This Sunday Elder Music column was launched in December of 2008. By May of the following year, one commenter, Peter Tibbles, had added so much knowledge and value to my poor attempts at musical presentations that I asked him to take over the column. He's been here each week ever since delighting us with his astonishing grasp of just about everything musical, his humor and sense of fun. You can read Peter's bio here and find links to all his columns here.
Last week I had songs about home, all in a rather similar style. More home today but in a completely different style, more jazz influenced. So if you didn’t like last week’s you might like these. Or both of them, as I did.
I’ll start with the classic song You'd Be So Nice to Come Home To. All the big names have performed this one but I decided to go for someone who’s not so well known, ANDREA MOTIS.
Andrea is a Spanish jazz trumpeter and singer who sings in several languages including, as is obvious from her version, English. She is really accomplished for someone so young, well worth a listen. If you’re interested, the album from which this is taken is “Emotional Dance”.
Here’s NAT KING COLE with the GEORGE SHEARING QUINTET.
That pairing (or sextupling, I suppose) would be just about right, but the record company had to add superfluous strings. You must be sick of hearing me say this about Nat’s records, but they really are better without all that adornment.
Anyway, they play and Nat sings Guess I'll Go Back Home.
Although a jazz singer, BARB JUNGR specialises in the songs of Bob Dylan, Leonard Cohen, David Bowie and other such songwriters.
Indeed, the album “Shelter from the Storm” was named after a song of Bob’s. The song I’ve chosen from that album wasn’t written by him, it was yet another rather famous writer and singer of songs, Bruce Springsteen. The song is Long Walk Home.
SUSANNAH MCCORKLE was another tragic figure in the history of jazz.
After throwing away a career in academia, she went and lived in Europe for a time. She was inspired into singing after listening to the music of Billie Holiday and returned to America to make a rather successful career of singing.
Alas, she suffered from depression and took her own life. Her song is Why Don't We Try Staying Home?
BUD POWELL had many influences on his piano playing.
His father was a jazz pianist, playing stride piano. Dad hired a classical teacher so that Bud learned proper techniques. He played at rent parties in his youth to earn some money, playing in the style of Fats Waller. Later he became a leading light in Bebop jazz, recording with Charlie Parker and Miles Davis. His tune is Swingin 'Til the Girls Come Home.

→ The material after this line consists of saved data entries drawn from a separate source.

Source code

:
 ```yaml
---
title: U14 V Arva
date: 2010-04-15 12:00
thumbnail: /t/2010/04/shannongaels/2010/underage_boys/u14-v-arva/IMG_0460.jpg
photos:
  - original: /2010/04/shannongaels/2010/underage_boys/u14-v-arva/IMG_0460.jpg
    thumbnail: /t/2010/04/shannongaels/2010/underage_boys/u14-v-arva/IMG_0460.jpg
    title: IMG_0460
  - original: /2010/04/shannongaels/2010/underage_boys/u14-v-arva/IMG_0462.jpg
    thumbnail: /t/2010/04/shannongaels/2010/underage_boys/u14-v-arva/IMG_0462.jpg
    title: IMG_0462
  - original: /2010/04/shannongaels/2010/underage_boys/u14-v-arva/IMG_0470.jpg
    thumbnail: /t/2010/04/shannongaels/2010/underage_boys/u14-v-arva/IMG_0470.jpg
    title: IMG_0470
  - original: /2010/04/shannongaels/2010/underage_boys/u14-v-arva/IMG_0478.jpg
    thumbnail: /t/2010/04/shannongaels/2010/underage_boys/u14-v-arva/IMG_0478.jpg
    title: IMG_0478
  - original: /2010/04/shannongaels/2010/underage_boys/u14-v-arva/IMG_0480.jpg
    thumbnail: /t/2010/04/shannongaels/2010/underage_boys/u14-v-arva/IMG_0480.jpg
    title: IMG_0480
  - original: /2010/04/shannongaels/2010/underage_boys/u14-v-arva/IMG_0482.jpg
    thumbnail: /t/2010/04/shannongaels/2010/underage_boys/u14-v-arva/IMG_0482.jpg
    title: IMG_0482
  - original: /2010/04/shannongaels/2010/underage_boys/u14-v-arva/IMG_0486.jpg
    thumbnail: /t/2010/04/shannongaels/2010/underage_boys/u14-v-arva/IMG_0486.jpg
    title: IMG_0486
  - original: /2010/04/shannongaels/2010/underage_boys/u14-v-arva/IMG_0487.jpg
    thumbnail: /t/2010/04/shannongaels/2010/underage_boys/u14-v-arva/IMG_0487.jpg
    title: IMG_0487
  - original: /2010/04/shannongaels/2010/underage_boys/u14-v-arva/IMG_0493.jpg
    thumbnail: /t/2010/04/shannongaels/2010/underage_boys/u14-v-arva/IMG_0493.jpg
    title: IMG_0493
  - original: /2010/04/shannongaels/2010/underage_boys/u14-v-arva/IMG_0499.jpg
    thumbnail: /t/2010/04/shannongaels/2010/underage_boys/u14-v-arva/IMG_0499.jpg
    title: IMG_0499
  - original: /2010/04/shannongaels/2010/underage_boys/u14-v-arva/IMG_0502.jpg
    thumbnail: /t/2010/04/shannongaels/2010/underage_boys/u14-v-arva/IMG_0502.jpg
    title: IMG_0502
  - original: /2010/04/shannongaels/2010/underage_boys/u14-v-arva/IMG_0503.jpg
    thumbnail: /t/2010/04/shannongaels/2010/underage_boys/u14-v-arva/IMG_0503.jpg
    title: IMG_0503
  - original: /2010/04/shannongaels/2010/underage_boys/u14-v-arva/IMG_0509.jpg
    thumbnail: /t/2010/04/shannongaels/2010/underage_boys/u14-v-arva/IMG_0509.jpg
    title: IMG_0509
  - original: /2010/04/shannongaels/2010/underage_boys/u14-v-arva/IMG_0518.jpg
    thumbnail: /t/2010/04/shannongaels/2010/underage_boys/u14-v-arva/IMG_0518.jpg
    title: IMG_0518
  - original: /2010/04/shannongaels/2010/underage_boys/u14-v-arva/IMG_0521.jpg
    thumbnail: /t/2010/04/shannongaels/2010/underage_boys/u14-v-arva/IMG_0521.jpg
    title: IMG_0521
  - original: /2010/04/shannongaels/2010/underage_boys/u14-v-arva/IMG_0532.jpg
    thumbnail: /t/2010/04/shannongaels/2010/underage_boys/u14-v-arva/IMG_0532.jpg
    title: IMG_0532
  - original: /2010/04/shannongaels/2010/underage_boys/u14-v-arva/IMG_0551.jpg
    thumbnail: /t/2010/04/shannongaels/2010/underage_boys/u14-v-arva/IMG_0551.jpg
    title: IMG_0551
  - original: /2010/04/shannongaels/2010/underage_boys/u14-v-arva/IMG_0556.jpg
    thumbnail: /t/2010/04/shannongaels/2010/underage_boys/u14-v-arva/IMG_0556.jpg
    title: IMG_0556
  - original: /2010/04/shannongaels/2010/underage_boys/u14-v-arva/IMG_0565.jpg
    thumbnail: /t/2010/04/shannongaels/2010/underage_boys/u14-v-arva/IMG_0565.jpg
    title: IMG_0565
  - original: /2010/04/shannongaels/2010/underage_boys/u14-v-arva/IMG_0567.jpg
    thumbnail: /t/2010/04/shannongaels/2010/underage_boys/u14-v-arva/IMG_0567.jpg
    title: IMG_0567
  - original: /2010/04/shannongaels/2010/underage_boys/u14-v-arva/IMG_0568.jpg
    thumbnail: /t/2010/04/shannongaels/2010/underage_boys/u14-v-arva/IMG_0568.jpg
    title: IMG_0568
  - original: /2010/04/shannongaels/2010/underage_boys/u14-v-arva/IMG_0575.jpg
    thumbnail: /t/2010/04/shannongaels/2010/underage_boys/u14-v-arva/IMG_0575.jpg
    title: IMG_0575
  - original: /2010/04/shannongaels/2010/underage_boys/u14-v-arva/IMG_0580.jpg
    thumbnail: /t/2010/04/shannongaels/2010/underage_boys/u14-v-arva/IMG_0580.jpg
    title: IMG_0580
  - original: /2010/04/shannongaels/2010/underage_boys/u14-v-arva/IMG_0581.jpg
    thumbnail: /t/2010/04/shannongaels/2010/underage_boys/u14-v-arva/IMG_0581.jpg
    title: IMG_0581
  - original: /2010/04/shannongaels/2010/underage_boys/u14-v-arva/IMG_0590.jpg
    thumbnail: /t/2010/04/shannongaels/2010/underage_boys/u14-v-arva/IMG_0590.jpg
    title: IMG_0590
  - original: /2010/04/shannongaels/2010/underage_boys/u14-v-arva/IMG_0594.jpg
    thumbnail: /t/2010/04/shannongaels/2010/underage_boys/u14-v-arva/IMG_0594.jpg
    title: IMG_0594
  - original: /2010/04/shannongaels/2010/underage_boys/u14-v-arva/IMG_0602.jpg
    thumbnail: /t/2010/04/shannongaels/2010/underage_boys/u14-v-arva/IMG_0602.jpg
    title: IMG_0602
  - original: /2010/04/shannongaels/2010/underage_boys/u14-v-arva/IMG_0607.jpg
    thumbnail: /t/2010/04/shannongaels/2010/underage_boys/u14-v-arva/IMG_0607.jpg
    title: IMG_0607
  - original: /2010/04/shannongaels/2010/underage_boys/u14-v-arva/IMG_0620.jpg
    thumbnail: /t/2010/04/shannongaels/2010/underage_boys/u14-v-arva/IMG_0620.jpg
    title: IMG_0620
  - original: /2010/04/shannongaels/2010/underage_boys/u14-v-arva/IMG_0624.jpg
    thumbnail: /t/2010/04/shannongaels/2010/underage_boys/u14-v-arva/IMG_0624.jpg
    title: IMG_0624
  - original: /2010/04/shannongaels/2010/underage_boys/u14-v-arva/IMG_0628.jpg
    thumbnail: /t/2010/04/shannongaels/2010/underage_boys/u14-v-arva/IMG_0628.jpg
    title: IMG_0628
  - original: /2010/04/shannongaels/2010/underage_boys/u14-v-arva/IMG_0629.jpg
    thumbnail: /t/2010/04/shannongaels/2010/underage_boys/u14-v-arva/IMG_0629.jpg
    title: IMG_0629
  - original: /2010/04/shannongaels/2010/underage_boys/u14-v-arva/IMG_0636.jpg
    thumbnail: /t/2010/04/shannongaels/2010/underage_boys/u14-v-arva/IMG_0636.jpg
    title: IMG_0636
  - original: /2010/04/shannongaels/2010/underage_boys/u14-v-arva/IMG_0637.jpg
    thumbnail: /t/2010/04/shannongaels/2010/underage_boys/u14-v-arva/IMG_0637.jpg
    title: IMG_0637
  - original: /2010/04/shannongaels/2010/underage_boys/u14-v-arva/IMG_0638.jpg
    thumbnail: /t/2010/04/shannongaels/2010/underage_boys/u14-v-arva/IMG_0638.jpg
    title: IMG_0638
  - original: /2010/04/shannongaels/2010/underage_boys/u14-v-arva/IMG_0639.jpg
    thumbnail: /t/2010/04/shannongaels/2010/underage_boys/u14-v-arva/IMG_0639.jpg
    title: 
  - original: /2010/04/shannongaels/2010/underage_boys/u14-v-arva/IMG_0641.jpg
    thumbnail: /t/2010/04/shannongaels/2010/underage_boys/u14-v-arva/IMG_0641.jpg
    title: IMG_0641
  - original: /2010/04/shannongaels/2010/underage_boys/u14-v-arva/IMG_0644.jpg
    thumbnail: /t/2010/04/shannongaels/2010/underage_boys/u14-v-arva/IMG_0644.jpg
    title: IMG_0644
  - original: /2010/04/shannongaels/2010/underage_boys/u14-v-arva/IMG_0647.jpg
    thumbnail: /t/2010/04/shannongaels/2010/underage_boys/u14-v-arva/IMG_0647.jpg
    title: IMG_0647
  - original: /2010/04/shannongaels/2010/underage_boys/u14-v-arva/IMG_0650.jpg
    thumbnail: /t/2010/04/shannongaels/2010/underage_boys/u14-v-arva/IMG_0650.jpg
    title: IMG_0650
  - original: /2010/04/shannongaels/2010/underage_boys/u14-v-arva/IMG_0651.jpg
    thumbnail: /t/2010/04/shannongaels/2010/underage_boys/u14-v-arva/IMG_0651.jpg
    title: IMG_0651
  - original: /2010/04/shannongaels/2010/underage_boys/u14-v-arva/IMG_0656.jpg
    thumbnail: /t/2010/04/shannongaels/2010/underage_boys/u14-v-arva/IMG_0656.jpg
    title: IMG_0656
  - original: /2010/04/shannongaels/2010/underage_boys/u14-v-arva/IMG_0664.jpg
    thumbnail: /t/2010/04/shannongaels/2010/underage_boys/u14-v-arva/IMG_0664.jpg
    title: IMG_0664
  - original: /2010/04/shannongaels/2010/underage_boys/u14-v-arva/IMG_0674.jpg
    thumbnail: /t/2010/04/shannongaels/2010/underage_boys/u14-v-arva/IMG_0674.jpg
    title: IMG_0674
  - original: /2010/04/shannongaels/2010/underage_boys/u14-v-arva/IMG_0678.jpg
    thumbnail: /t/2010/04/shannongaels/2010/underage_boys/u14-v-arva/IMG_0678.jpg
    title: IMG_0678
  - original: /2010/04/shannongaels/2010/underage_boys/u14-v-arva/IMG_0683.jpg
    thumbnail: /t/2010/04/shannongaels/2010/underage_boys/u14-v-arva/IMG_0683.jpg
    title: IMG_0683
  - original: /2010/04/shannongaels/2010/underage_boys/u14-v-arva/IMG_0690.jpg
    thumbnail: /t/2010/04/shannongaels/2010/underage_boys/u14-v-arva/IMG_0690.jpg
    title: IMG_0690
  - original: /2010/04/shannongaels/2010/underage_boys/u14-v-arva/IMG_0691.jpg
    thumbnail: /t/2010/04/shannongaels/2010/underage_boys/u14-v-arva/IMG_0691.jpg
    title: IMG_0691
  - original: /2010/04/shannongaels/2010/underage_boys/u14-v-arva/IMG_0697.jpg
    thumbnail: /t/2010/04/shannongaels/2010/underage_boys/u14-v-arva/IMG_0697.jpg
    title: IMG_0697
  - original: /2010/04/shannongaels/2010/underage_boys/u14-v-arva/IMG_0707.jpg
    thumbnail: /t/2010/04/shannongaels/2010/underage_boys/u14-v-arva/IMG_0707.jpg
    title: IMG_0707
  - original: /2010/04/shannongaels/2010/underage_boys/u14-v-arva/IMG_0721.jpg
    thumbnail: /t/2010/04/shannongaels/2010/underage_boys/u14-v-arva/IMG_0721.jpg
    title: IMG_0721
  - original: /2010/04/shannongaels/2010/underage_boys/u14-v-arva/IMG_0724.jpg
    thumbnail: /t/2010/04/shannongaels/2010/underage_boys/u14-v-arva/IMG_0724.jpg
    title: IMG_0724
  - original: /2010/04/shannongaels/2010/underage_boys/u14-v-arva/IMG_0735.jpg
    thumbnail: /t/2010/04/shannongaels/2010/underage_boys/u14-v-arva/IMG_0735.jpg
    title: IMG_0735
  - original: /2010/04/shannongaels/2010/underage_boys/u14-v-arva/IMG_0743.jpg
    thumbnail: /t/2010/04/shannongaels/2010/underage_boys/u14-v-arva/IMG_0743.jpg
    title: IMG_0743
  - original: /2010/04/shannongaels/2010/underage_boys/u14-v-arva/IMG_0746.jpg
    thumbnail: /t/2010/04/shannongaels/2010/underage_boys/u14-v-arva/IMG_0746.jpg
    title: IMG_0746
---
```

LOUIS JORDAN is probably best known these days as a jump blues singer and sax player, however, he began his performing career as a band leader in the swing era.
His style also prefigured rock & roll and even had some records in that vein in the mid-fifties. He could not be described as shy and retiring and he appeared in a number of films in the 1940s and was prominent in many jazz festivals and the like. Here he is in rather a mellow mood with Hurry Home.
DAVE BRUBECK needs no introduction from me, and even if you’re unfamiliar with him, there was a column about him only a few weeks ago.
So, that self-serving introduction out of the way, here is Home at Last.
There’s still some hope for the musical world when someone as talented as DIANA KRALL can sell lots of records.
Actually, anyone selling records these days is a bit of a novelty. I suspect that it’s mostly down to we people who still remember them. She’s also won Grammies and Junos and all sorts of other things. From her album “Wallflower”, here is If I Take You Home Tonight, written by Paul McCartney.
It wouldn’t be much of a jazz column that mostly featured singers without ELLA FITZGERALD, so here she is.
Baby Won't You Please Come Home could be considered a jazz song or a blues song. Really, any style at all depending on who’s singing it at the time. Let’s not quibble about what it is and just listen.
Rather unusually for an early GERRY MULLIGAN recording, there is a piano present.
This is because at that time he eschewed the instrument, but I guess he got over that. It’s a good thing because it certainly adds some color to the recording. The tune they all play is You've Come Home.
There was no better singing group in jazz than LAMBERT HENDRICKS AND ROSS.
Unfortunately for us, it was a rather short-lived affair as Dave Lambert was killed in a car accident only a few years into their career. There were various permutations of the group, but none was as good as the original. From early in their career is Come On Home.